Aggregation and collaboration, though requiring considerable effort, are the easiest steps toward a successful UPG Initiative implementation strategy. Integration is the most difficult to attain.
Integration asks each collaborative partner to consider how it’s unique contribution might be adjusted and combined with those of others to reduce duplication of effort and maximize efficiency for the accomplishment of the core missiological tasks (gospel proclamation, disciple-making, leader development, and church formation/multiplication). Integration is the greatest test of collaboration and most fail at this step.
Aggregate. Collaborate. Integrate.
It is my firm belief that if you equip the church of God with the Word of God and train leaders in how to handle it properly, the church will form and multiply in healthy ways.
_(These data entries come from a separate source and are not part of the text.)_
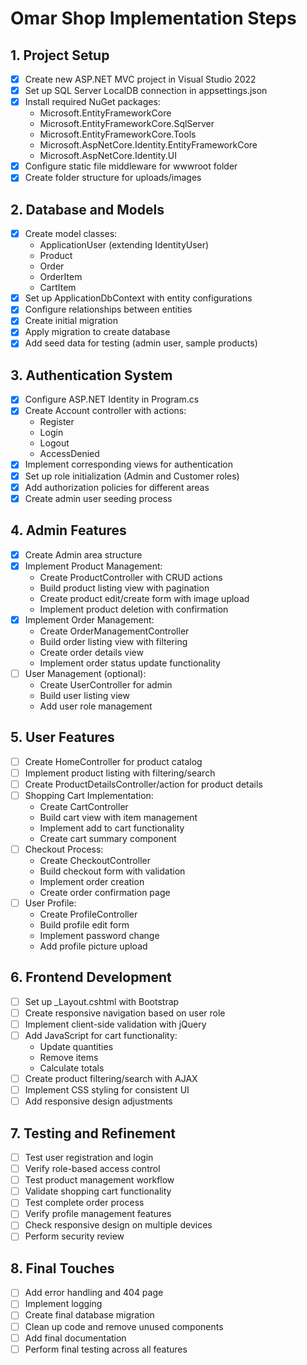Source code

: # Omar Shop Implementation Steps

## 1. Project Setup
- [x] Create new ASP.NET MVC project in Visual Studio 2022
- [x] Set up SQL Server LocalDB connection in appsettings.json
- [x] Install required NuGet packages:
  - Microsoft.EntityFrameworkCore
  - Microsoft.EntityFrameworkCore.SqlServer
  - Microsoft.EntityFrameworkCore.Tools
  - Microsoft.AspNetCore.Identity.EntityFrameworkCore
  - Microsoft.AspNetCore.Identity.UI
- [x] Configure static file middleware for wwwroot folder
- [x] Create folder structure for uploads/images

## 2. Database and Models
- [x] Create model classes:
  - ApplicationUser (extending IdentityUser)
  - Product
  - Order
  - OrderItem
  - CartItem
- [x] Set up ApplicationDbContext with entity configurations
- [x] Configure relationships between entities
- [x] Create initial migration
- [x] Apply migration to create database
- [x] Add seed data for testing (admin user, sample products)

## 3. Authentication System
- [x] Configure ASP.NET Identity in Program.cs
- [x] Create Account controller with actions:
  - Register
  - Login
  - Logout
  - AccessDenied
- [x] Implement corresponding views for authentication
- [x] Set up role initialization (Admin and Customer roles)
- [x] Add authorization policies for different areas
- [x] Create admin user seeding process

## 4. Admin Features
- [x] Create Admin area structure
- [x] Implement Product Management:
  - Create ProductController with CRUD actions
  - Build product listing view with pagination
  - Create product edit/create form with image upload
  - Implement product deletion with confirmation
- [x] Implement Order Management:
  - Create OrderManagementController
  - Build order listing view with filtering
  - Create order details view
  - Implement order status update functionality
- [ ] User Management (optional):
  - Create UserController for admin
  - Build user listing view
  - Add user role management

## 5. User Features
- [ ] Create HomeController for product catalog
- [ ] Implement product listing with filtering/search
- [ ] Create ProductDetailsController/action for product details
- [ ] Shopping Cart Implementation:
  - Create CartController
  - Build cart view with item management
  - Implement add to cart functionality
  - Create cart summary component
- [ ] Checkout Process:
  - Create CheckoutController
  - Build checkout form with validation
  - Implement order creation
  - Create order confirmation page
- [ ] User Profile:
  - Create ProfileController
  - Build profile edit form
  - Implement password change
  - Add profile picture upload

## 6. Frontend Development
- [ ] Set up _Layout.cshtml with Bootstrap
- [ ] Create responsive navigation based on user role
- [ ] Implement client-side validation with jQuery
- [ ] Add JavaScript for cart functionality:
  - Update quantities
  - Remove items
  - Calculate totals
- [ ] Create product filtering/search with AJAX
- [ ] Implement CSS styling for consistent UI
- [ ] Add responsive design adjustments

## 7. Testing and Refinement
- [ ] Test user registration and login
- [ ] Verify role-based access control
- [ ] Test product management workflow
- [ ] Validate shopping cart functionality
- [ ] Test complete order process
- [ ] Verify profile management features
- [ ] Check responsive design on multiple devices
- [ ] Perform security review

## 8. Final Touches
- [ ] Add error handling and 404 page
- [ ] Implement logging
- [ ] Create final database migration
- [ ] Clean up code and remove unused components
- [ ] Add final documentation
- [ ] Perform final testing across all features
I also believe that this requires the involvement of members of the indigenous culture and emerging church at every level.
As tools are designed and created for this UPG initiative, those who will ultimately use them tools should ideally be involved in their development. From initial contact with an unbeliever, to his or her potential position in leadership of the church once formed, every story, every script, every verse, every method of distribution should be crafted, translated, or developed by these same persons (or those they disciple).
For example, most unreached people groups prefer oral tools and methods. Those who are trained in the crafting of oral stories should come alongside those within an unreached people group and identify certain persons to be involved in that process. As stories are being crafted, they should be shared in order that others might hear and believe. Also, key terms should be identified for use in the development of scripts for audio and video applications (JESUS Film, Global Recordings). Those who perform script development should work with orality ministries to ensure continuity, but also include Scripture translation experts so that in every instance, those from the emerging church who are working on these tools are encouraged to use them and maintain consistency. The script for the JESUS Film comes from the Book of Luke and so it is reasonable to assume that efforts to produce that script would accelerate and enhance the translation of this important Gospel. While other stories are being developed and other JESUS Film products are being completed, it makes sense that the Book of Acts would soon be added, giving the early church (or churches) “Volume One and Two” of church formation and multiplication. As these vital tools are, from inception, translated (and Old and New Testament books are added), the necessary training in replicative forms of church planting and biblical theology will quite naturally develop as well.
Integration (as a result of aggregation and collaboration) allows for gospel proclamation, disciple-making, and leader development to occur “in tandem” with tool development ensuring that all products will be accepted, used, and ultimately taught by those who were involved in their production and distribution. The end of such an effort will surely be the formation and multiplication of biblically healthy churches among the unreached.